<<<<
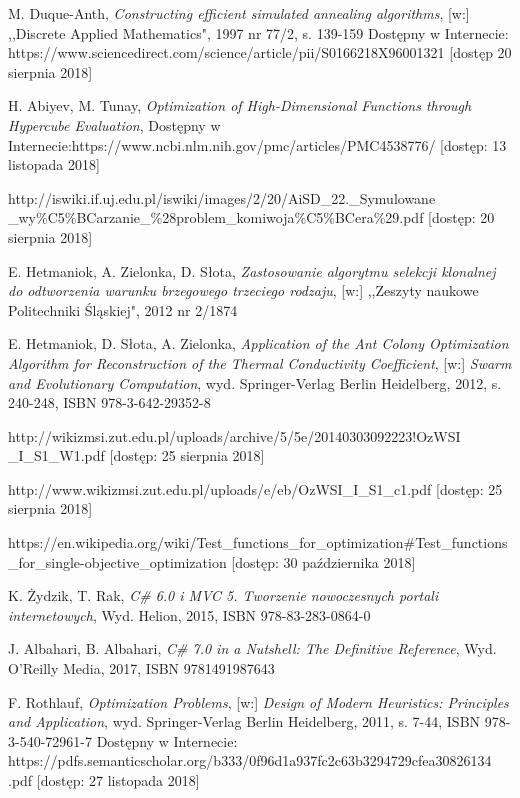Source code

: \documentclass[twoside]{projektInzynierskiMS1}
\begin{document}
\begin{thebibliography}{12}

 M. Duque-Anth, \textit{Constructing efficient simulated annealing algorithms}, [w:] ,,Discrete Applied Mathematics", 1997 nr 77/2, s. 139-159 Dostępny w Internecie: https://www.sciencedirect.com/science/article/pii/S0166218X96001321
[dostęp 20 sierpnia 2018]

 H. Abiyev, M. Tunay, \textit{Optimization of High-Dimensional Functions through Hypercube Evaluation}, Dostępny w Internecie:https://www.ncbi.nlm.nih.gov/pmc/articles/PMC4538776/
[dostęp: 13 listopada 2018]

 http://iswiki.if.uj.edu.pl/iswiki/images/2/20/AiSD\_22.\_Symulowane \_wy\%C5\%BCarzanie\_\%28problem\_komiwoja\%C5\%BCera\%29.pdf [dostęp: 20 sierpnia 2018]

E. Hetmaniok, A. Zielonka, D. Słota, \textit{Zastosowanie algorytmu selekcji klonalnej do odtworzenia warunku brzegowego trzeciego rodzaju}, [w:] ,,Zeszyty naukowe Politechniki Śląskiej", 2012 nr 2/1874

 E. Hetmaniok, D. Słota, A. Zielonka, \textit{Application of the Ant Colony Optimization Algorithm for Reconstruction of the Thermal Conductivity Coefficient}, [w:] \textit{Swarm and Evolutionary Computation}, wyd. Springer-Verlag Berlin Heidelberg, 2012,  s. 240-248, ISBN 978-3-642-29352-8

 http://wikizmsi.zut.edu.pl/uploads/archive/5/5e/20140303092223!OzWSI
\_I\_S1\_W1.pdf
[dostęp: 25 sierpnia 2018]

 http://www.wikizmsi.zut.edu.pl/uploads/e/eb/OzWSI\_I\_S1\_c1.pdf
[dostęp: 25 sierpnia 2018]

 https://en.wikipedia.org/wiki/Test\_functions\_for\_optimization\#Test\_functions
\_for\_single-objective\_optimization [dostęp: 30 października 2018]


 K. Żydzik, T. Rak,  \textit{C\# 6.0 i MVC 5. Tworzenie nowoczesnych portali internetowych}, Wyd. Helion, 2015, ISBN 
978-83-283-0864-0

 J. Albahari, B. Albahari, \textit{C\# 7.0 in a Nutshell: The Definitive Reference}, Wyd. O'Reilly Media, 2017, ISBN 9781491987643

 F. Rothlauf, \textit{Optimization Problems}, [w:] \textit{Design of Modern Heuristics: Principles and Application}, wyd. Springer-Verlag Berlin Heidelberg, 2011, s. 7-44, ISBN 978-3-540-72961-7
Dostępny w Internecie: https://pdfs.semanticscholar.org/b333/0f96d1a937fc2c63b3294729cfea30826134
.pdf
[dostęp: 27 listopada 2018]


\end{thebibliography}
\end{document}
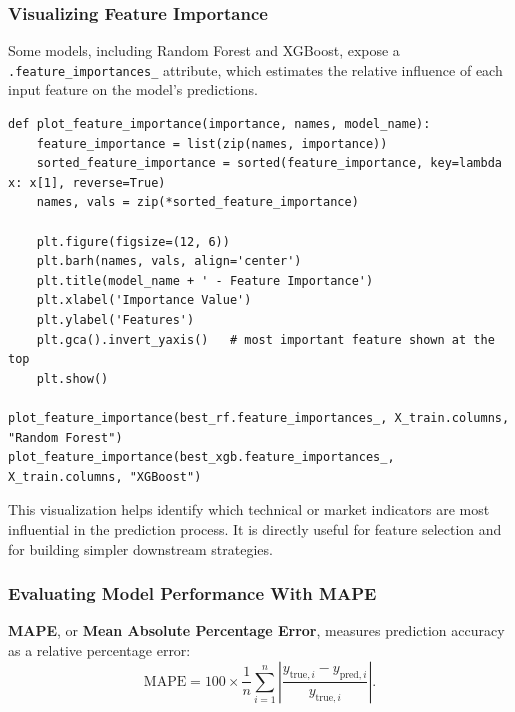 \documentclass[12pt,openany]{book}
\begin{document}
\subsubsection{Visualizing Feature Importance}

Some models, including Random Forest and XGBoost, expose a \texttt{.feature\_importances\_} attribute, which estimates the relative influence of each input feature on the model's predictions.

\begin{Verbatim}[breaklines=true,breakanywhere=true,fontsize=\small]
def plot_feature_importance(importance, names, model_name):
    feature_importance = list(zip(names, importance))
    sorted_feature_importance = sorted(feature_importance, key=lambda x: x[1], reverse=True)
    names, vals = zip(*sorted_feature_importance)

    plt.figure(figsize=(12, 6))
    plt.barh(names, vals, align='center')
    plt.title(model_name + ' - Feature Importance')
    plt.xlabel('Importance Value')
    plt.ylabel('Features')
    plt.gca().invert_yaxis()   # most important feature shown at the top
    plt.show()

plot_feature_importance(best_rf.feature_importances_, X_train.columns, "Random Forest")
plot_feature_importance(best_xgb.feature_importances_, X_train.columns, "XGBoost")
\end{Verbatim}

This visualization helps identify which technical or market indicators are most influential in the prediction process. It is directly useful for feature selection and for building simpler downstream strategies.

\subsubsection{Evaluating Model Performance With MAPE}

\textbf{MAPE}, or \textbf{Mean Absolute Percentage Error}, measures prediction accuracy as a relative percentage error:
\begin{equation*}
    \text{MAPE}
    = 100\times\frac{1}{n}\sum_{i=1}^{n}
      \left|\frac{y_{\text{true},i}-y_{\text{pred},i}}{y_{\text{true},i}}\right|.
\end{equation*}
\end{document}
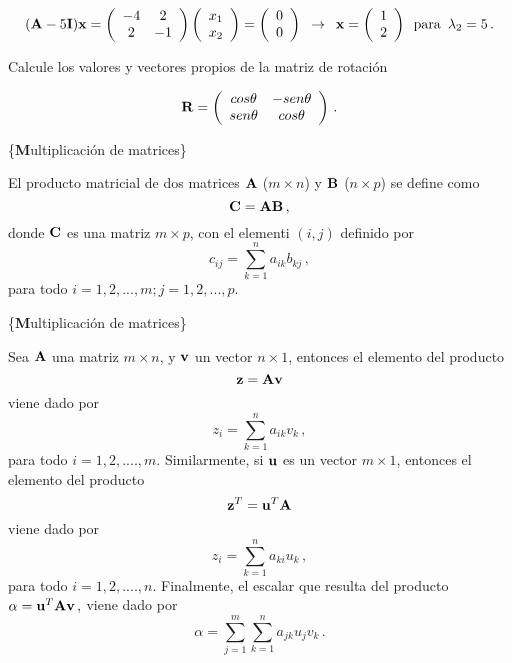 \documentclass[
]{agujournal2019}
\begin{document}
\[({\textbf A}-5{\textbf I}){\textbf x}=
\left(\begin{array}{ccccc}
  -4 & 2\\
  2 & -1\\
      \end{array}\right)
      \left(\begin{array}{c}
  x_1 \\
  x_2 \\
      \end{array}\right)=
      \left(\begin{array}{c}
  0 \\
  0 \\
      \end{array}\right)\,\,\,\rightarrow\,\,\,{\textbf x}=\left(\begin{array}{c}
  1 \\
  2 \\
      \end{array}\right)\,\,\,{\rm para}\,\,\,\lambda_2=5\,.\]

\vspace{0.25cm}

 Calcule los valores y vectores propios de
la matriz de rotación

\[{\textbf R}=
\left(\begin{array}{ccccc}
  cos\theta & -sen\theta\\
  sen\theta & cos\theta\\
      \end{array}\right)\,.\]

\vspace{0.5cm}

\{\noindent \textbf Multiplicación de matrices\}

\noindent El producto matricial de dos matrices \({\textbf A}\)
(\(m\times n\)) y \({\textbf B}\) (\(n\times p\)) se define como
\[{\textbf C}={\textbf A}{\textbf B}\,,\] donde \({\textbf C}\) es una
matriz \(m\times p\), con el elementi \((i,j)\) definido por
\[c_{ij}=\sum^n_{k=1} a_{ik} b_{kj}\,,\] para todo
\(i=1,2,...,m; j=1,2,...,p\).

\vspace{0.5cm}

\{\noindent \textbf Multiplicación de matrices\}

\noindent Sea \({\textbf A}\) una matriz \(m\times n\), y
\({\textbf v}\) un vector \(n\times 1\), entonces el elemento del
producto \[{\textbf z}={\textbf A}{\textbf v}\] viene dado por
\[z_{i}=\sum^n_{k=1} a_{ik} v_{k}\,,\] para todo \(i=1,2,....,m\).
Similarmente, si \({\textbf u}\) es un vector \(m\times 1\), entonces el
elemento del producto \[{\textbf z}^T={\textbf u}^T{\textbf A}\] viene
dado por \[z_{i}=\sum^n_{k=1} a_{ki} u_{k}\,,\] para todo
\(i=1,2,....,n\). Finalmente, el escalar que resulta del producto
\(\alpha={\textbf u}^T{\textbf A}{\textbf v}\,,\) viene dado por
\[\alpha=\sum^m_{j=1}\sum^n_{k=1}a_{jk} u_j v_k\,.\]
\end{document}
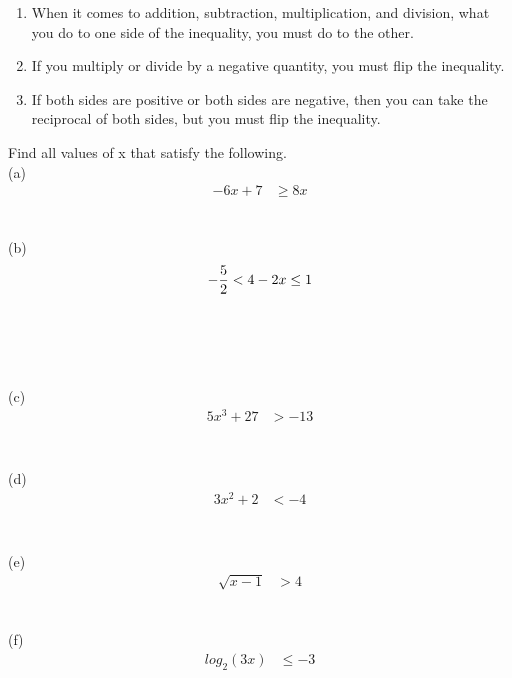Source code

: \begin{enumerate}
	\item
	      When it comes to addition, subtraction, multiplication, and division, what you do to one side of the inequality, you must do to the other. \\

	\item
	      If you multiply or divide by a negative quantity, you must flip the inequality. \\

	\item
	      If both sides are positive or both sides are negative, then you can take the reciprocal of both sides, but you must flip the inequality. \\
\end{enumerate}

\begin{exercise}\nonumber
	Find all values of x that satisfy the following. \\

	(a)
	\begin{align}
		-6x + 7 & \ge 8x \\
		\\
		\\
	\end{align} \\

	(b)
	\begin{align}
		-{5 \over 2} < 4 - 2x \le 1 \\
		\\
		\\
		\\
	\end{align} \\

	(c)
	\begin{align}
		5x^3 + 27 & > -13 \\
		\\
		\\
		\\
	\end{align} \\

	(d)
	\begin{align}
		3x^2 + 2 & < -4 \\
		\\
		\\
		\\
	\end{align} \\

	(e)
	\begin{align}
		\sqrt{x-1} & > 4 \\
		\\
		\\
	\end{align} \\

	(f)
	\begin{align}
		log_2(3x) & \le -3 \\
		\\
		\\
		\\
	\end{align}
\end{exercise}

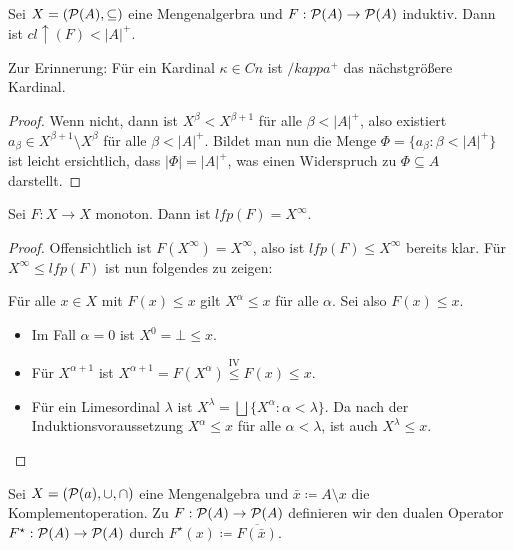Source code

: \begin{lemma}
	Sei $X=(\mathcal{P}(A),\subseteq)$ eine Mengenalgerbra und $F:\mathcal{P}(A)\to\mathcal{P}(A)$ induktiv. Dann ist $cl\uparrow(F)< \vert A\vert ^+$.
\end{lemma}
Zur Erinnerung: Für ein Kardinal $\kappa\in Cn$ ist $/kappa^+$ das nächstgrößere Kardinal.
\begin{proof}
	Wenn nicht, dann ist $X^\beta < X^{\beta+1}$ für alle $\beta<\vert A \vert^+$, also existiert $a_\beta\in X^{\beta+1}\setminus X^\beta$ für alle $\beta < \vert A \vert^+$. Bildet man nun die Menge $\Phi=\{a_\beta : \beta < \vert A\vert^+\}$ ist leicht ersichtlich, dass $\vert\Phi\vert=\vert A\vert^+$, was einen Widerspruch zu $\Phi\subseteq A$ darstellt.
\end{proof} 

\begin{satz}
	Sei $F:X\to X$ monoton. Dann ist $lfp(F)=X^\infty$.
\end{satz}
\begin{proof}
	Offensichtlich ist $F(X^\infty)=X^\infty$, also ist $lfp(F)\leq X^\infty$ bereits klar. Für $X^\infty \leq lfp(F)$ ist nun folgendes zu zeigen:
	
	Für alle $x\in X$ mit $F(x)\leq x$ gilt $X^\alpha \leq x$ für alle $\alpha$. Sei also $F(x)\leq x$.
	\begin{itemize}
		\item Im Fall $\alpha=0$ ist $X^0=\bot\leq x$.
		\item Für $X^{\alpha+1}$ ist $X^{\alpha+1}=F(X^\alpha)\overset{\text{IV}}{\leq} F(x)\leq x$.
		\item Für ein Limesordinal $\lambda$ ist $X^\lambda=\bigsqcup\{X^\alpha : \alpha<\lambda\}$. Da nach der Induktionsvoraussetzung $X^\alpha \leq x$ für alle $\alpha<\lambda$, ist auch $X^\lambda\leq x$.
	\end{itemize}
\end{proof}

Sei $X=(\mathcal{P}(a),\cup,\cap)$ eine Mengenalgebra und $\bar{x}\coloneqq A\setminus x$ die Komplementoperation.
Zu $F:\mathcal{P}(A)\to \mathcal{P}(A)$ definieren wir den dualen Operator $F^\star:\mathcal{P}(A)\to\mathcal{P}(A)$ durch $F^\star(x)\coloneqq \overline{F(\bar{x})}$.

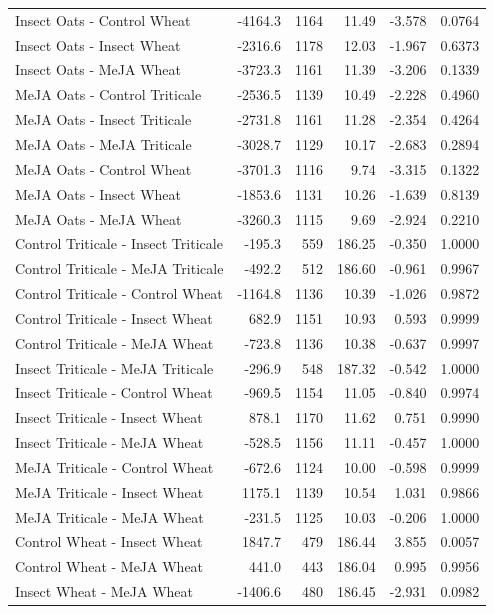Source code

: \documentclass[12pt, letterpaper, ]{report}
\begin{document}
{\begin{center}
\begin{longtable}{lrrrrr}
            Insect Oats - Control Wheat &-4164.3 &1164 & 11.49 & -3.578 & 0.0764  \\
            Insect Oats - Insect Wheat &-2316.6 &1178 & 12.03 & -1.967 & 0.6373 \\
            Insect Oats - MeJA Wheat &-3723.3 &1161 & 11.39 & -3.206 & 0.1339 \\
            MeJA Oats - Control Triticale &-2536.5 &1139 & 10.49 & -2.228 & 0.4960 \\
            MeJA Oats - Insect Triticale &-2731.8 &1161 & 11.28 & -2.354 & 0.4264 \\
            MeJA Oats - MeJA Triticale &-3028.7 &1129 & 10.17 & -2.683 & 0.2894 \\
            MeJA Oats - Control Wheat &-3701.3 &1116 & 9.74 & -3.315 & 0.1322 \\
            MeJA Oats - Insect Wheat &-1853.6 &1131 & 10.26 & -1.639 & 0.8139 \\
            MeJA Oats - MeJA Wheat &-3260.3 &1115 & 9.69 & -2.924 & 0.2210 \\
            Control Triticale - Insect Triticale & -195.3 & 559 & 186.25 & -0.350 & 1.0000 \\
            Control Triticale - MeJA Triticale & -492.2 & 512 & 186.60 & -0.961 & 0.9967 \\
            Control Triticale - Control Wheat &-1164.8 &1136 & 10.39 & -1.026 & 0.9872 \\
            Control Triticale - Insect Wheat & 682.9 &1151 & 10.93 & 0.593 & 0.9999 \\
            Control Triticale - MeJA Wheat & -723.8 &1136 & 10.38 & -0.637 & 0.9997 \\
            Insect Triticale - MeJA Triticale & -296.9 & 548 & 187.32 & -0.542 & 1.0000 \\
            Insect Triticale - Control Wheat & -969.5 &1154 & 11.05 & -0.840 & 0.9974 \\
            Insect Triticale - Insect Wheat & 878.1 &1170 & 11.62 & 0.751 & 0.9990 \\
            Insect Triticale - MeJA Wheat & -528.5 &1156 & 11.11 & -0.457 & 1.0000 \\
            MeJA Triticale - Control Wheat & -672.6 &1124 & 10.00 & -0.598 & 0.9999 \\
            MeJA Triticale - Insect Wheat & 1175.1 &1139 & 10.54 & 1.031 & 0.9866 \\
            MeJA Triticale - MeJA Wheat & -231.5 &1125 & 10.03 & -0.206 & 1.0000 \\
            Control Wheat - Insect Wheat & 1847.7 & 479 & 186.44 & 3.855 & 0.0057 \\
            Control Wheat - MeJA Wheat & 441.0 & 443 & 186.04 & 0.995 & 0.9956 \\
            Insect Wheat - MeJA Wheat &-1406.6 & 480 & 186.45 & -2.931 & 0.0982 \\
\end{longtable}
\end{center}
}
\end{document}
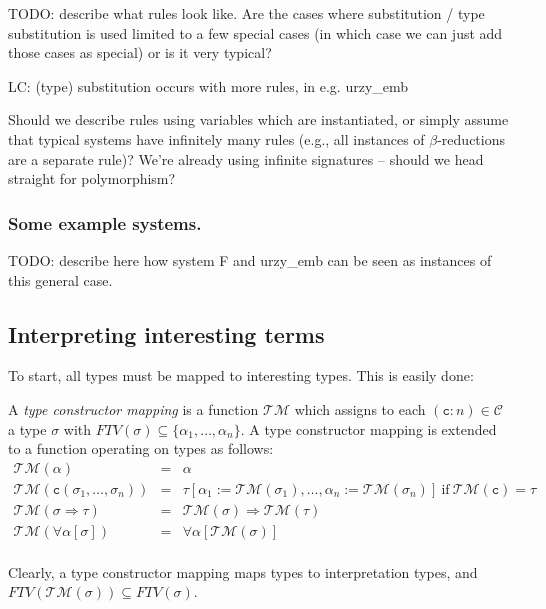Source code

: \documentclass[runningheads,a4paper]{llncs}
\newcommand{\TypeConstructors}{\mathcal{C}}
\newcommand{\Typemap}{\mathcal{T\!M}}
\newcommand{\quant}[2]{\forall #1[#2]}
\newcommand{\arrtype}{\Rightarrow}
\newcommand{\FTV}{\mathit{FTV}}
\newcommand{\con}{\mathtt{c}}
\begin{document}
TODO: describe what rules look like.  Are the cases where substitution
/ type substitution is used limited to a few special cases (in which
case we can just add those cases as special) or is it very typical?

LC: (type) substitution occurs with more rules, in e.g. urzy\_emb

Should we describe rules using variables which are instantiated, or
simply assume that typical systems have infinitely many rules (e.g.,
all instances of $\beta$-reductions are a separate rule)? We're
already using infinite signatures -- should we head straight for
polymorphism?

\subsubsection{Some example systems.}

TODO: describe here how system F and urzy\_emb can be seen as instances
of this general case.

\subsection{Interpreting interesting terms}

To start, all types must be mapped to interesting types.  This is
easily done:

\begin{definition}
A \emph{type constructor mapping} is a function $\Typemap$ which assigns
to each $(\con:n) \in \TypeConstructors$ a type $\sigma$ with
$\FTV(\sigma) \subseteq \{ \alpha_1,\dots,\alpha_n \}$.  A type
constructor mapping is extended to a function operating on types as
follows:
\[
\begin{array}{rcl}
\Typemap(\alpha) & = & \alpha \\
\Typemap(\con(\sigma_1,\dots,\sigma_n)) & = &
  \tau[\alpha_1:=\Typemap(\sigma_1),\dots,\alpha_n:=\Typemap(\sigma_n)]\ 
  \text{if}\ \Typemap(\con) = \tau \\
\Typemap(\sigma \arrtype \tau) & = & \Typemap(\sigma) \arrtype
  \Typemap(\tau) \\
\Typemap(\quant{\alpha}{\sigma}) & = & \quant{\alpha}{\Typemap(\sigma)} \\
\end{array}
\]
\end{definition}

Clearly, a type constructor mapping maps types to interpretation types,
and $\FTV(\Typemap(\sigma)) \subseteq \FTV(\sigma)$.
\end{document}
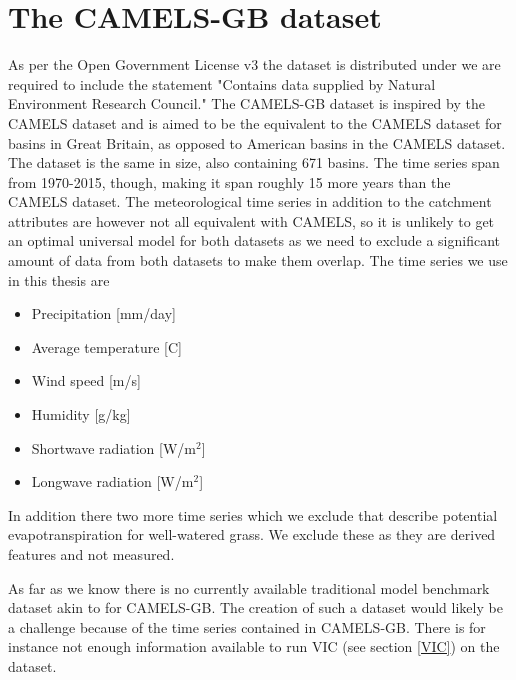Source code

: \section{The CAMELS-GB dataset}
As per the Open Government License v3 the dataset is distributed under we are required 
to include the statement "Contains data supplied by Natural Environment Research Council."
The CAMELS-GB dataset \citep{CAMELS_GB} is inspired by the CAMELS dataset and is 
aimed to be the equivalent to the CAMELS dataset for basins in Great Britain, 
as opposed to American basins in the CAMELS dataset. The dataset is the same in size,
also containing 671 basins. The time series span from 1970-2015, though, making 
it span roughly 15 more years than the CAMELS dataset.
 The meteorological time series in addition to the catchment attributes are however 
 not all equivalent with CAMELS, so it is unlikely to get an optimal universal model 
 for both datasets as we need to exclude a significant amount of data from both 
 datasets to make them overlap.
The time series we use in this thesis are
\begin{itemize}
    \item Precipitation [mm/day]
    \item Average temperature [C\degree]
    \item Wind speed [m/s]
    \item Humidity [g/kg]
    \item Shortwave radiation [W/m$^2$]
    \item Longwave radiation [W/m$^2$]
\end{itemize}
In addition there two more time series which we exclude that describe potential 
evapotranspiration for well-watered grass. We exclude these as they are derived 
features and not measured.


As far as we know there is no currently available traditional model benchmark dataset 
akin to \cite{CAMELS_hydroshare} for CAMELS-GB. The creation of such a dataset would 
likely be a challenge because of the time series contained in CAMELS-GB. There is for 
instance not enough information available to run VIC (see section \ref{VIC}) on 
the dataset.
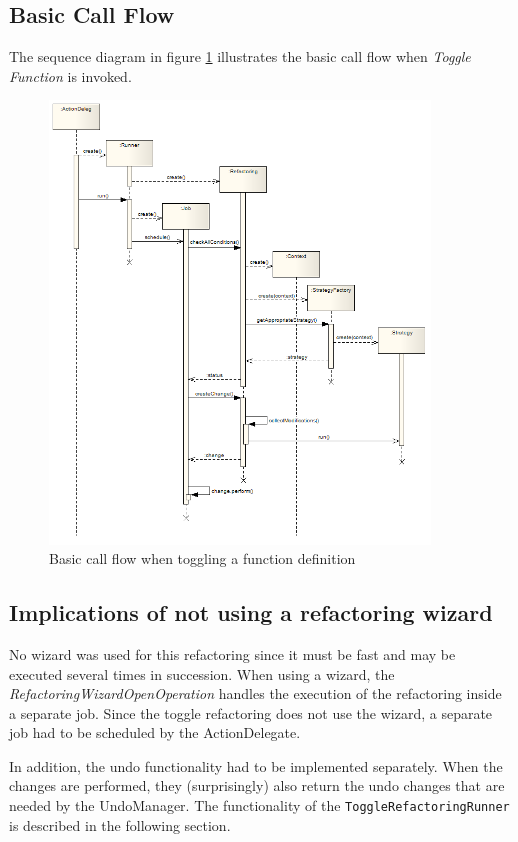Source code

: \subsection{Basic Call Flow}
The sequence diagram in figure \ref{sd} illustrates the basic call flow when 
\textit{Toggle Function} is invoked.
\begin{figure}[h]
  \centering
  \includegraphics[width=0.9\textwidth]{images/sequence_diagram.png}
  \caption{Basic call flow when toggling a function definition}
  \label{sd}
\end{figure}

\subsection{Implications of not using a refactoring wizard}
No wizard was used for this refactoring since it must be fast and may be 
executed several times in succession. When using a wizard, the 
\textit{RefactoringWizardOpenOperation} handles the execution of the refactoring 
inside a separate job. Since the toggle refactoring does not use the wizard, a 
separate job had to be scheduled by the ActionDelegate.

In addition, the undo functionality had to be implemented separately. When the 
changes are performed, they (surprisingly) also return the undo changes that are 
needed by the UndoManager. The functionality of the 
\texttt{ToggleRefactoringRunner} is described in the following section.

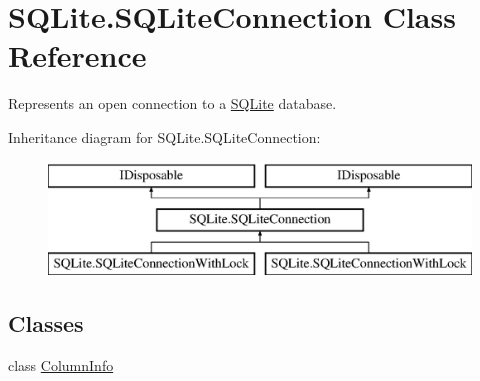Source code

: \hypertarget{classSQLite_1_1SQLiteConnection}{\section{S\-Q\-Lite.\-S\-Q\-Lite\-Connection Class Reference}
\label{classSQLite_1_1SQLiteConnection}
}


Represents an open connection to a \hyperlink{namespaceSQLite}{S\-Q\-Lite} database.  


Inheritance diagram for S\-Q\-Lite.\-S\-Q\-Lite\-Connection\-:\begin{figure}[H]
\begin{center}
\leavevmode
\includegraphics[height=3.000000cm]{classSQLite_1_1SQLiteConnection}
\end{center}
\end{figure}
\subsection*{Classes}
\begin{DoxyCompactItemize}
\item 
class \hyperlink{classSQLite_1_1SQLiteConnection_1_1ColumnInfo}{Column\-Info}
\end{DoxyCompactItemize}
>>>>
- [Exercise]
Among the lines of the listing above, which ones hold "functionality"? Copy them.

- [Result of the exercise]
In addition, the undo functionality had to be implemented separately. When the 
needed by the UndoManager. The functionality of the 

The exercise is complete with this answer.